BEGIN Task input

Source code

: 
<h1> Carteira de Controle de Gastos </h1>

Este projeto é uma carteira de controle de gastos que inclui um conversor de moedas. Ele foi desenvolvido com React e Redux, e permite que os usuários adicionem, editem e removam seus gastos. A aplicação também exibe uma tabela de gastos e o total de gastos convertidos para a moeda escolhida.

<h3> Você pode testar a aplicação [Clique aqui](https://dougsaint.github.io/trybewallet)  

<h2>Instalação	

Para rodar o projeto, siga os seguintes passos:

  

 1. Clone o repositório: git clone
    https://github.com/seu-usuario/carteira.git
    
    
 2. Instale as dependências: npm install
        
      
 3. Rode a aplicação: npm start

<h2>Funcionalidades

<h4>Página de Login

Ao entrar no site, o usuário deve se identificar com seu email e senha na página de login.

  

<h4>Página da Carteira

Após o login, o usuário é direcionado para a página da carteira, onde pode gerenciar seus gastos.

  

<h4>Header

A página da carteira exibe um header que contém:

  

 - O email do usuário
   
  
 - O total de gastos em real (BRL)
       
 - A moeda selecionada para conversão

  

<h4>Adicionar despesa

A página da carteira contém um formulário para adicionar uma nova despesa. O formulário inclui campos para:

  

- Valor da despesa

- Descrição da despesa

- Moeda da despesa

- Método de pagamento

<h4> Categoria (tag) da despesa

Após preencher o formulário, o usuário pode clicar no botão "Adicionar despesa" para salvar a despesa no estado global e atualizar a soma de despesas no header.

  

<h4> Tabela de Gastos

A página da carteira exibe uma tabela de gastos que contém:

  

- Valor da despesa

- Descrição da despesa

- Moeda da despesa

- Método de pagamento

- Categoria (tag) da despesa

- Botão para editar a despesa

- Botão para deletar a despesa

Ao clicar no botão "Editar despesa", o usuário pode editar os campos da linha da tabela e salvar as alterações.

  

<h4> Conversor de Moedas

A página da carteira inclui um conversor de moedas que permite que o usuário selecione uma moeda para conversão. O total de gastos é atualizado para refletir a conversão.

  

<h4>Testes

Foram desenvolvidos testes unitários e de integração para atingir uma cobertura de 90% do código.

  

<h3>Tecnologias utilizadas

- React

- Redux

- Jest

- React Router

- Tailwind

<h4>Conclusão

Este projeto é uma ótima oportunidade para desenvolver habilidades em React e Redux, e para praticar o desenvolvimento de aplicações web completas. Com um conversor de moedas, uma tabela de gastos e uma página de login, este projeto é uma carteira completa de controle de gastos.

END Task input

- _Assignment_
Extract from the data every line where "exibe" shows up.

- _Written solution_
Este projeto é uma carteira de controle de gastos que inclui um conversor de moedas. Ele foi desenvolvido com React e Redux, e permite que os usuários adicionem, editem e removam seus gastos. A aplicação também exibe uma tabela de gastos e o total de gastos convertidos para a moeda escolhida.
A página da carteira exibe um header que contém:
A página da carteira exibe uma tabela de gastos que contém:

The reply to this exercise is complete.